Thing is, they couldn’t catch it. This was one wily bird. They tried for weeks with absolutely no success. When threatened it just retreated into a particularly tall and dense tree in the yard where it was virtually invulnerable. All attempts to trap it failed. Until…They tried *dtilique’s idea. They put out a cage with a mirror in it. It didn’t attack it so much as admire itself, apparently - Vanity was its downfall :D.

I like them, like I said. But unless you live well away from the neighbors, I wouldn’t even consider getting one. About the only thing that might top them as a neighborhood nuisance would be if you got a Howler Monkey.

  • Tamerlane

I have peacocks on the farm I’m renting. They really are beautiful creatures, but DON"T GET ANY! I wish I could shoot 'em all, but it’s part of the lease that I can’t get rid of those terrible beasts. Loud and noisy are not strong enough words to describe the vile sound of a peacock shrilling at full blast at 2:30 outside your bedroom window. I hate them.
On second thought, I’m sure the owner won’t miss one or two. Get in touch, I’ll make you a great deal on a used peacock.
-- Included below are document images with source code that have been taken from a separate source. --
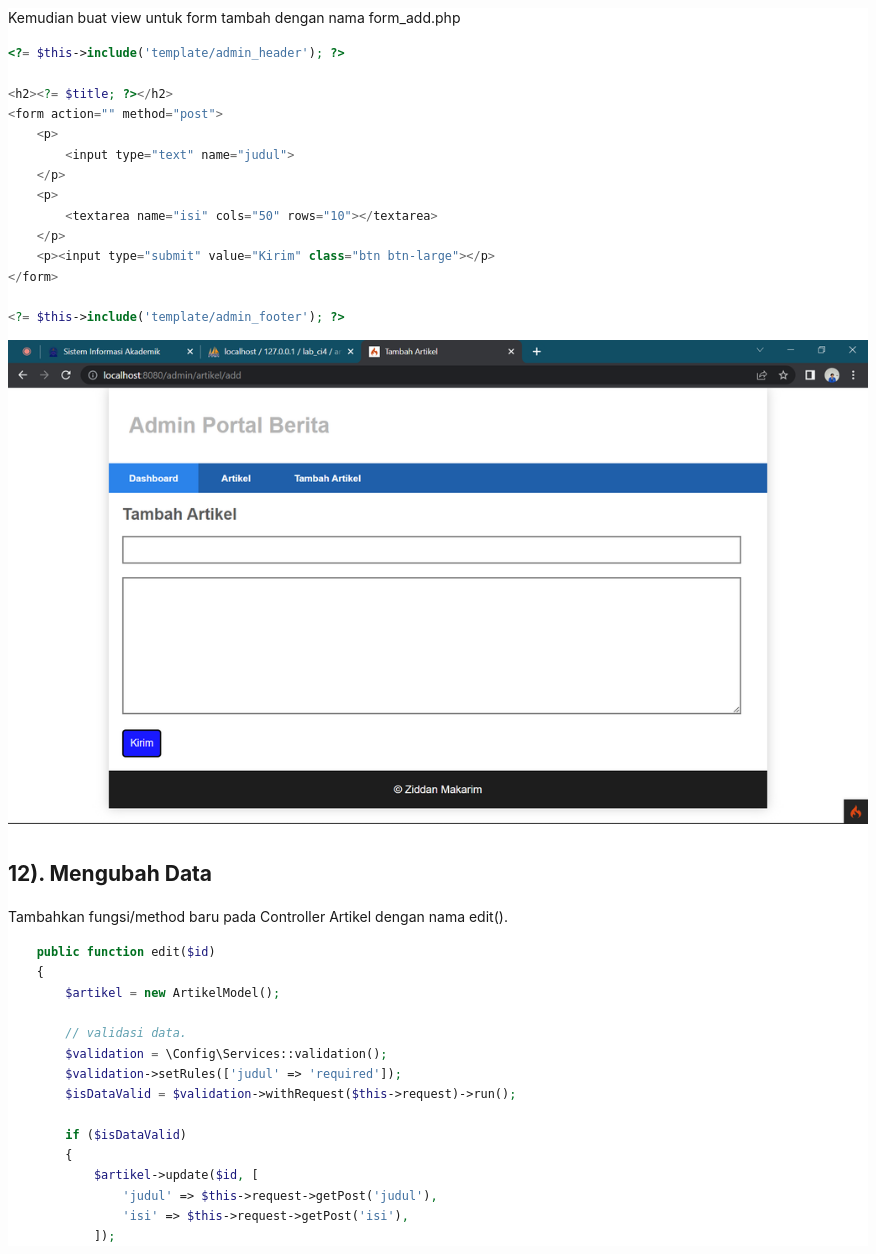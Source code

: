 Kemudian buat view untuk form tambah dengan nama form_add.php

```php
<?= $this->include('template/admin_header'); ?>

<h2><?= $title; ?></h2>
<form action="" method="post">
    <p>
        <input type="text" name="judul">
    </p>
    <p>
        <textarea name="isi" cols="50" rows="10"></textarea>
    </p>
    <p><input type="submit" value="Kirim" class="btn btn-large"></p>
</form>

<?= $this->include('template/admin_footer'); ?>
```

![hasil](img/enam.png)

## 12). Mengubah Data
Tambahkan fungsi/method baru pada Controller Artikel dengan nama edit().

```php
    public function edit($id)
    {
        $artikel = new ArtikelModel();
        
        // validasi data.
        $validation = \Config\Services::validation();
        $validation->setRules(['judul' => 'required']);
        $isDataValid = $validation->withRequest($this->request)->run();

        if ($isDataValid)
        {
            $artikel->update($id, [
                'judul' => $this->request->getPost('judul'),
                'isi' => $this->request->getPost('isi'),
            ]);
```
My neighbors used to have peacocks and I’ve never forgiven them. In addition to the noise (which has been well documented above), they are absolute poop machines. So unless you want to clean poop off of the porch, the stairs and just about anyplace else that you can imagine, DON’T DO IT!!!.

A friend of mine has some golden pheasants; if you don’t want the noise of peacocks, I’d say they are a just as showy in their own way (the photo in the link doesn’t do them justice).